Mais qu’étaient devenus mes camarades ?

Je constatai d’abord que le pont laissait un étroit passage vers le côté sud. Par contre, je ne vis plus rien sur le pont sauf des chevaux blessés et des personnes, restées là, croyant les Allemands partis, et qui agonisaient. Après quelques minutes de recherche je constatai que j’étais le seul survivant du petit groupe ! Les bombes étaient tombées exactement sur notre convoi.

Moi qui croyais faire une escapade à Paris et rendre service à nos mécaniciens…Le bilan n’était pas bon et qui plus est je devais repartir à pied et aller plus vite que les Allemands qui eux se déplaçaient surtout à motocyclette.

Mais où aller ? Impossible de contacter quelqu’un. En plus, je n’avais que les sandales que j’avais au départ. J’avais déjà trop marché et mes pieds me faisaient souffrir.

Heureusement, j’avais dans ma musette un bâton de suif acheté à Troyes, un rasoir, un tube de Vademecum, une brosse à dent et un casse-croûte. Je m’étais souvenu avoir lu dans un livre sur Napoléon, que ses armées distribuaient des bâtons de suif, qui dans beaucoup de circonstances, avaient permis à l’Empereur de faire de longues marches.

Les cartes que nous avions choisies au départ étaient à une trop grande échelle. Heureusement, dans une des premières fermes abandonnées que je rencontrai, j’aperçus le calendrier des postes et télégraphes sur lequel figurait tous les renseignements nécessaires, routes et voies ferrées. Je me souviens en particulier que le long des lignes de chemin de fer, un petit sentier était destiné au déplacement à bicyclette. A pied ma vitesse était de 4 km/heure. Les Allemands allaient deux fois plus vite que moi. Les choses iraient beaucoup mieux si j’avais un vélo !

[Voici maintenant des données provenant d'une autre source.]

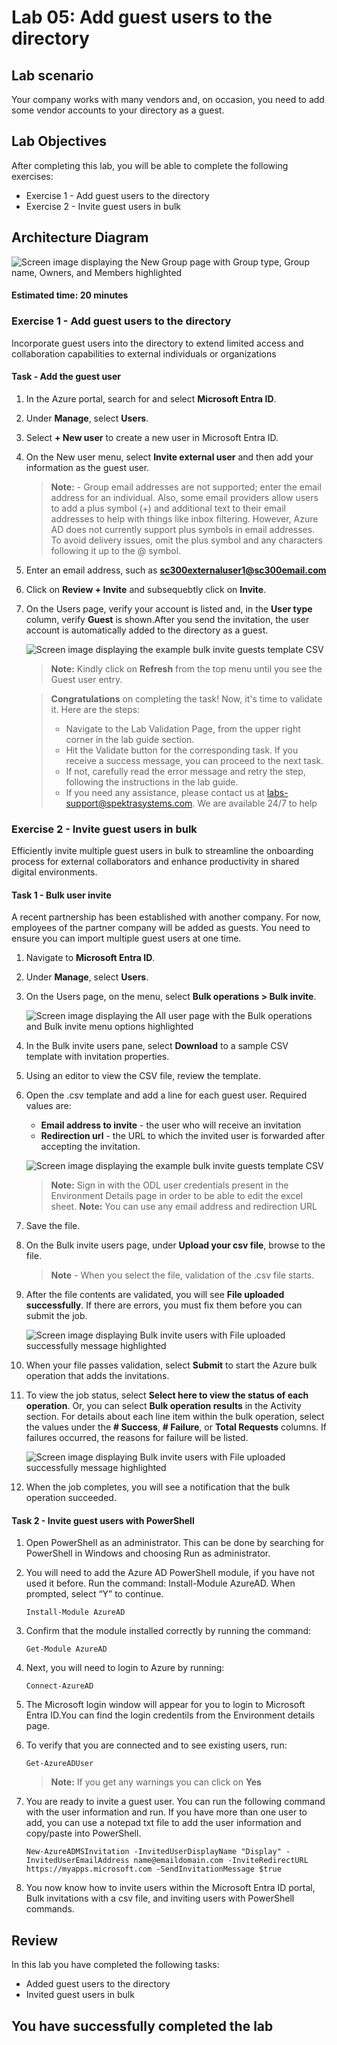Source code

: 
# Lab 05: Add guest users to the directory

## Lab scenario

Your company works with many vendors and, on occasion, you need to add some vendor accounts to your directory as a guest.

## Lab Objectives

After completing this lab, you will be able to complete the following exercises:

- Exercise 1 - Add guest users to the directory
- Exercise 2 - Invite guest users in bulk

## Architecture Diagram

![Screen image displaying the New Group page with Group type, Group name, Owners, and Members highlighted](./media/arch05.png)

#### Estimated time: 20 minutes

### Exercise 1 - Add guest users to the directory

Incorporate guest users into the directory to extend limited access and collaboration capabilities to external individuals or organizations

#### Task - Add the guest user

1. In the Azure portal, search for  and select **Microsoft Entra ID**.

2. Under **Manage**, select **Users**.

3. Select **+ New user** to create a new user in Microsoft Entra ID.

4. On the New user menu, select **Invite external user** and then add your information as the guest user.

   >**Note:** - Group email addresses are not supported; enter the email address for an individual. Also, some email providers allow users to add a plus symbol (+) and additional text to their email addresses to help with things like inbox filtering. However, Azure AD does not currently support plus symbols in email addresses. To avoid delivery issues, omit the plus symbol and any characters following it up to the @ symbol.

5. Enter an email address, such as **sc300externaluser1@sc300email.com**

6. Click on **Review + Invite** and subsequebtly click on **Invite**.

7. On the Users page, verify your account is listed and, in the **User type** column, verify **Guest** is shown.After you send the invitation, the user account is automatically added to the directory as a guest.

   ![Screen image displaying the example bulk invite guests template CSV](./media/extuser.png)

   >**Note:** Kindly click on **Refresh** from the top menu until you see the Guest user entry.
   
     > **Congratulations** on completing the task! Now, it's time to validate it. Here are the steps:
     > - Navigate to the Lab Validation Page, from the upper right corner in the lab guide section.
     > - Hit the Validate button for the corresponding task. If you receive a success message, you can proceed to the next task. 
     > - If not, carefully read the error message and retry the step, following the instructions in the lab guide.
     > - If you need any assistance, please contact us at labs-support@spektrasystems.com. We are available 24/7 to help

### Exercise 2 - Invite guest users in bulk

Efficiently invite multiple guest users in bulk to streamline the onboarding process for external collaborators and enhance productivity in shared digital environments.

#### Task 1 - Bulk user invite

A recent partnership has been established with another company. For now, employees of the partner company will be added as guests. You need to ensure you can import multiple guest users at one time.

1. Navigate to **Microsoft Entra ID**.

2. Under **Manage**, select **Users**.

3. On the Users page, on the menu, select **Bulk operations > Bulk invite**.

     ![Screen image displaying the All user page with the Bulk operations and Bulk invite menu options highlighted](./media/bkinv.png)

4. In the Bulk invite users pane, select **Download** to a sample CSV template with invitation properties.

5. Using an editor to view the CSV file, review the template.

6. Open the .csv template and add a line for each guest user. Required values are:

    - **Email address to invite** - the user who will receive an invitation
    - **Redirection url** - the URL to which the invited user is forwarded after accepting the invitation.

    ![Screen image displaying the example bulk invite guests template CSV](./media/lp1-mod3-template-csv1.png)

    >**Note:** Sign in with the ODL user credentials present in the Environment Details page in order to be able to edit the excel sheet.
    >**Note:** You can use any email address and redirection URL

7. Save the file.

8. On the Bulk invite users page, under **Upload your csv file**, browse to the file.

     >**Note** - When you select the file, validation of the .csv file starts.

9. After the file contents are validated, you will see **File uploaded successfully**. If there are errors, you must fix them before you can submit the job.

    ![Screen image displaying Bulk invite users with File uploaded successfully message highlighted](./media/lp1-mod3-bulk-invite-users-upload1.png)

10. When your file passes validation, select **Submit** to start the Azure bulk operation that adds the invitations.

11. To view the job status, select **Select here to view the status of each operation**. Or, you can select **Bulk operation results** in the Activity section. For details about each line item within the bulk operation, select the values under the **# Success**, **# Failure**, or **Total Requests** columns. If failures occurred, the reasons for failure will be listed.

     ![Screen image displaying Bulk invite users with File uploaded successfully message highlighted](./media/lp11.png)

12. When the job completes, you will see a notification that the bulk operation succeeded.

#### Task 2 - Invite guest users with PowerShell

1. Open PowerShell as an administrator.  This can be done by searching for PowerShell in Windows and choosing Run as administrator.  

1. You will need to add the Azure AD PowerShell module, if you have not used it before.  Run the command: Install-Module AzureAD.  When prompted, select “Y” to continue.

    ``` 
    Install-Module AzureAD
    ```

1. Confirm that the module installed correctly by running the command:  

    ```
    Get-Module AzureAD 
    ```

1. Next, you will need to login to Azure by running:  

    ```
    Connect-AzureAD
    ```
    
1. The Microsoft login window will appear for you to login to Microsoft Entra ID.You can find the login credentils from the Environment details page.  

1. To verify that you are connected and to see existing users, run:  

    ```
    Get-AzureADUser 
    ```
    >**Note:** If you get any warnings you can click on **Yes**

1. You are ready to invite a guest user.  You can run the following command  with the user information and run.  If you have more than one user to add, you can use a notepad txt file to add the user information and copy/paste into PowerShell. 

    ```
    New-AzureADMSInvitation -InvitedUserDisplayName "Display" -InvitedUserEmailAddress name@emaildomain.com -InviteRedirectURL https://myapps.microsoft.com -SendInvitationMessage $true 
    ```

1. You now know how to invite users within the Microsoft Entra ID portal, Bulk invitations with a csv file, and inviting users with PowerShell commands.

## Review

In this lab you have completed the following tasks:
- Added guest users to the directory
- Invited guest users in bulk

## You have successfully completed the lab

Une demoiselle à bicyclette descendait justement le coteau !

Et avec elle, une forte odeur de pain frais ! Il y avait une boulangerie encore ouverte et qui ne semblait pas participer à la bataille. Mais ce qui m’intéressait le plus était la bicyclette. J’appris que les allemands n’étaient qu’à quelques minutes d’Auxerre.

Je me présentai comme jeune pilote d’une escadrille que j’avais quittée la veille pour Paris, et lui expliquai que je souffrais des pieds car j’avais trop marché. J’évoquais le regret de ne pas avoir, moi aussi un vélo et lui demandai si elle ne voulait pas me le « prêter ». Elle devait demander à ses parents, à moins que le prix proposé soit acceptable. Nous avions l’habitude de conserver sur nous un billet à chaque vol en cas de besoin. Je le sortis de ma combinaison et le marché fut conclu avec la jeune boulangère.

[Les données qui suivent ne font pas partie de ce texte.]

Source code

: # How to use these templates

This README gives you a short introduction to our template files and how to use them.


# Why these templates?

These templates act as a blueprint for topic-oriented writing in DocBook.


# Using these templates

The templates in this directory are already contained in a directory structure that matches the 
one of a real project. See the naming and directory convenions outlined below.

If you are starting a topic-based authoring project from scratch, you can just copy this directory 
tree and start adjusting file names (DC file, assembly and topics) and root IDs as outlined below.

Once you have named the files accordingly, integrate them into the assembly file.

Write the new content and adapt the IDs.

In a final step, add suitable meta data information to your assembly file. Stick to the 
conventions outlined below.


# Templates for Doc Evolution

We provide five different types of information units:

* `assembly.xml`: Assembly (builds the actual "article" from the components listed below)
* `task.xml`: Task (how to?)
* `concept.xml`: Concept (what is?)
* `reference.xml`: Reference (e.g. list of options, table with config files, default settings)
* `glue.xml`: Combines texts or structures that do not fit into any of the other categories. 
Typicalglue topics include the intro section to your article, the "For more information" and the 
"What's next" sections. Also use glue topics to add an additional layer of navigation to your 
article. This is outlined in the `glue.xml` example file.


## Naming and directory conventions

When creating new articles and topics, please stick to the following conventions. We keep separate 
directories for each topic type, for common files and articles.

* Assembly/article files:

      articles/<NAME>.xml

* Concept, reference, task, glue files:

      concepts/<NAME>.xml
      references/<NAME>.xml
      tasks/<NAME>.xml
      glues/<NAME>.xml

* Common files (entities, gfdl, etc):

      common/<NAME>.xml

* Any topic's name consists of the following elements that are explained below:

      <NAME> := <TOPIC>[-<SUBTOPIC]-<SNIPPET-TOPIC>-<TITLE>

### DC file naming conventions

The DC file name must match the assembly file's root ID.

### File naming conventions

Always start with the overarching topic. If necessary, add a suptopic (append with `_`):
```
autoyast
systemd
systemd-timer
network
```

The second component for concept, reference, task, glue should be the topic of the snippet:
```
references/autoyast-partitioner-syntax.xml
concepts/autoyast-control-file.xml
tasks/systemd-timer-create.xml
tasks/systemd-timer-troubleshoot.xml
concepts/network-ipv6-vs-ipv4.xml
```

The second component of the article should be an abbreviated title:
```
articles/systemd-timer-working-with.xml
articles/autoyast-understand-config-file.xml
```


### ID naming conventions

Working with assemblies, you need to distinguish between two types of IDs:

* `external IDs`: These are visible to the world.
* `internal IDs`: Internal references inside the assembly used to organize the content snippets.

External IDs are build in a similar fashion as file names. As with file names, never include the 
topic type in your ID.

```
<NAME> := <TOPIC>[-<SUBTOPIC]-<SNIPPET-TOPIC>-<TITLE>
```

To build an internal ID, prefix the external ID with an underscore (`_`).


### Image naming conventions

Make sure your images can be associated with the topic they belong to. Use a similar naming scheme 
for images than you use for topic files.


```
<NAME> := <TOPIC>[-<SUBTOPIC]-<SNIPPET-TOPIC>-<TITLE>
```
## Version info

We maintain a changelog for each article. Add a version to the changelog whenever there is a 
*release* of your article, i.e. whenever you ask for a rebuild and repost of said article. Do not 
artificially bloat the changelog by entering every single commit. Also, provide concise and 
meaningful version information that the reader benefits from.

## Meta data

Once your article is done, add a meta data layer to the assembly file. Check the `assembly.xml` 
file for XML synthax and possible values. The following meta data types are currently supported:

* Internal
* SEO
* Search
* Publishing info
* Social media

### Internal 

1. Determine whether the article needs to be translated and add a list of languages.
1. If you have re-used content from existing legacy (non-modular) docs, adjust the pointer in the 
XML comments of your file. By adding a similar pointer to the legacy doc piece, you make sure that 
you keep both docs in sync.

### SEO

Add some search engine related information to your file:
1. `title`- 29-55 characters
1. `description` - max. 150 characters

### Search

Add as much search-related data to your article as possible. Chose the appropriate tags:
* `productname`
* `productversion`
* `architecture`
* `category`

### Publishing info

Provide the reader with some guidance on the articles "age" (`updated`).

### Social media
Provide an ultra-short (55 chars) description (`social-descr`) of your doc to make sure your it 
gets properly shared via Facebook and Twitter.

Le temps passait et les Allemands allaient apparaître au bas de la colline. Je partis vers le sud, empruntant des petites routes très faciles et sans encombrement.

Après un quart d’heure j’aperçus enfin la ligne de chemin de fer qui figurait dans le calendrier de la poste. Le petit sentier de service était bien là. Je pouvais à présent rouler plus vite mais je n’avais rien mangé depuis la veille. Une boulangerie sur mon chemin n’avait plus de pain. Le bois pour le four n’ayant pas été livré. La visite de plusieurs fermes ne donna pas de meilleurs résultats. Leurs propriétaires étaient partis le matin après avoir entendu les bombardements.

Je me sentais rassuré car je commençais à gagner de la vitesse devant les Allemands. La ligne de chemin de fer descendait en direction du midi. Tout était calme… Le ciel était vide : aucun avion ! Je devais pouvoir rejoindre la Loire en une ou deux heures. Je traversai une petite gare où le personnel maintenait un fonctionnement normal. J ‘en profitai pour faire le plein d’eau et pour téléphoner à un organisme capable de prendre en compte ma situation. A noter que pendant ces journées le téléphone continuait à fonctionner sur un fort pourcentage de l’ensemble du territoire.

La bicyclette de femme n’était pas en très bon état et gémissait à chaque tour de roue. Dans un virage je découvris l’arrière d’un wagon, puis plusieurs autres tous recouverts d’une grande bâche de camouflage. J’accélérai pour arriver à la locomotive. Le train était arrêté, car me dit-on le mécanicien et le chauffeur parlaient allemand. En fait ils étaient alsaciens et parlaient le dialecte ! Ils avaient refusé de faire avancer le train avec des signaux fermés. Autour de la locomotive, une vingtaine de militaires estimaient que les Alsaciens devaient être faits prisonniers et enfermés dans un wagon. Certains disaient qu’ils appartenaient à la 5ème colonne et qu’ils attendaient l’arrivée des Allemands. Un très jeune officier semblait exercer le commandement et ma tenue de pilote de chasse facilita tout de suite le dialogue avec lui. Je pris part à la discussion pour rappeler que la guerre concernait maintenant tout le pays et qu’il ne fallait pas traîner. Il y avait risque d’être fait prisonniers. On entendait de temps en temps des coups de feu isolés. En fait nous avons appris par la suite qu’il ne s’agissait pas d’Allemands tirant sur des français mais de chevaux blessés qui étaient abattus. Le chauffeur et le mécanicien furent enfermés dans un wagon. Ma très faible connaissance des problèmes alsaciens et lorrains ne me permit pas d’intervenir en leur faveur. Aussi, j’insistais surtout pour faire repartir le train. C’était un grand train avec 2 batteries de canons énormes. Une bonne occasion de sortir des zones dangereuses !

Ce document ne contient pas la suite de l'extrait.